Information supplied
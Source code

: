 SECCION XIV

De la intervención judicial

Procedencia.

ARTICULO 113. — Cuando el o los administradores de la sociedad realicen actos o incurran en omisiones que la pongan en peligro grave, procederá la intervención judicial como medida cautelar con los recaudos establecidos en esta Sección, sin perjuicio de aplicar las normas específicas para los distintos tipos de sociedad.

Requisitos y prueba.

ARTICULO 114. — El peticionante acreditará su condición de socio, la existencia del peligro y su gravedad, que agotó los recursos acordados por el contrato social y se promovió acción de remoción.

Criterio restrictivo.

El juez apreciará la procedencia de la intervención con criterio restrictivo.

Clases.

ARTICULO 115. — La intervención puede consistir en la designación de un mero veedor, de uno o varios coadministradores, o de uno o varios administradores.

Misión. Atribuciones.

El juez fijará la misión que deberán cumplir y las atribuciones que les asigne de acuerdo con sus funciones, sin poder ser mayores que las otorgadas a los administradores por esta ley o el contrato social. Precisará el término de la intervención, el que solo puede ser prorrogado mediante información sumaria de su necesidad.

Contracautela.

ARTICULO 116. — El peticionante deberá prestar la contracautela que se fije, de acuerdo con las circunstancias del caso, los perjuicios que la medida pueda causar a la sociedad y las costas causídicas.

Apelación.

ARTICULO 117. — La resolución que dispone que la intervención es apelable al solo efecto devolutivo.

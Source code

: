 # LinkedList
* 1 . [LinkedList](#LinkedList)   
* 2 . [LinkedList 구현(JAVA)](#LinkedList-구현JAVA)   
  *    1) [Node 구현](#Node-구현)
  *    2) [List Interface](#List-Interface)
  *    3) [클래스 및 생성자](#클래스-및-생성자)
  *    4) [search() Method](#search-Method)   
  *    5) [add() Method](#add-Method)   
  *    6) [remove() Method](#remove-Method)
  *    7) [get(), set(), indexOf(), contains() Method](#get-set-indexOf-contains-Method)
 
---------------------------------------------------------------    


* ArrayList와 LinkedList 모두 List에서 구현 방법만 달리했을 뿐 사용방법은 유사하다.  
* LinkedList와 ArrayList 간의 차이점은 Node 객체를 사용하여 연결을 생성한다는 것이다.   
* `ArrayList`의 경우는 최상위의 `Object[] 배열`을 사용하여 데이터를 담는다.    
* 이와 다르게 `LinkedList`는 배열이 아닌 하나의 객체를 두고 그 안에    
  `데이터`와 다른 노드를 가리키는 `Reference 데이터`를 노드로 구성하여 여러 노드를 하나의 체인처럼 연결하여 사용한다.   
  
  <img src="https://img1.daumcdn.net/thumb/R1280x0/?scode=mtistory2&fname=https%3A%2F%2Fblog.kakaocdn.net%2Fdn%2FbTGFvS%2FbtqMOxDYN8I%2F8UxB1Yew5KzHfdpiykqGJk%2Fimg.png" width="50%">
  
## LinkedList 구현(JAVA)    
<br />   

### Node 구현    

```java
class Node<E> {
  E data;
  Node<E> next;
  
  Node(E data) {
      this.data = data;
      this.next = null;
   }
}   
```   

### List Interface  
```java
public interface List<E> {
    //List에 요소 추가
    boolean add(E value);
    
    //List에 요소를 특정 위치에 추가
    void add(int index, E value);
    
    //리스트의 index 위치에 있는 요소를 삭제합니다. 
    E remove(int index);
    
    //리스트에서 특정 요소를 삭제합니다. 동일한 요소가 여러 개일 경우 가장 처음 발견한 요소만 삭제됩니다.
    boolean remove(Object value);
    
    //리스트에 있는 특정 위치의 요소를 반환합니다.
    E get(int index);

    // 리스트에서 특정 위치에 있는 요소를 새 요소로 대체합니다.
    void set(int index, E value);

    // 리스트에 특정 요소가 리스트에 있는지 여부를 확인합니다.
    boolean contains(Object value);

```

Task statement
Starting at the line that contains "ARTICULO 117. —" and stopping after the line that contains "체인처럼 연결하여 사용한다.", write out every line exactly as it appears above, and no other line.

Answer for the task
ARTICULO 117. — La resolución que dispone que la intervención es apelable al solo efecto devolutivo.

Source code

: # LinkedList
* 1 . [LinkedList](#LinkedList)   
* 2 . [LinkedList 구현(JAVA)](#LinkedList-구현JAVA)   
  *    1) [Node 구현](#Node-구현)
  *    2) [List Interface](#List-Interface)
  *    3) [클래스 및 생성자](#클래스-및-생성자)
  *    4) [search() Method](#search-Method)   
  *    5) [add() Method](#add-Method)   
  *    6) [remove() Method](#remove-Method)
  *    7) [get(), set(), indexOf(), contains() Method](#get-set-indexOf-contains-Method)
 
---------------------------------------------------------------    


* ArrayList와 LinkedList 모두 List에서 구현 방법만 달리했을 뿐 사용방법은 유사하다.  
* LinkedList와 ArrayList 간의 차이점은 Node 객체를 사용하여 연결을 생성한다는 것이다.   
* `ArrayList`의 경우는 최상위의 `Object[] 배열`을 사용하여 데이터를 담는다.    
* 이와 다르게 `LinkedList`는 배열이 아닌 하나의 객체를 두고 그 안에    
  `데이터`와 다른 노드를 가리키는 `Reference 데이터`를 노드로 구성하여 여러 노드를 하나의 체인처럼 연결하여 사용한다.   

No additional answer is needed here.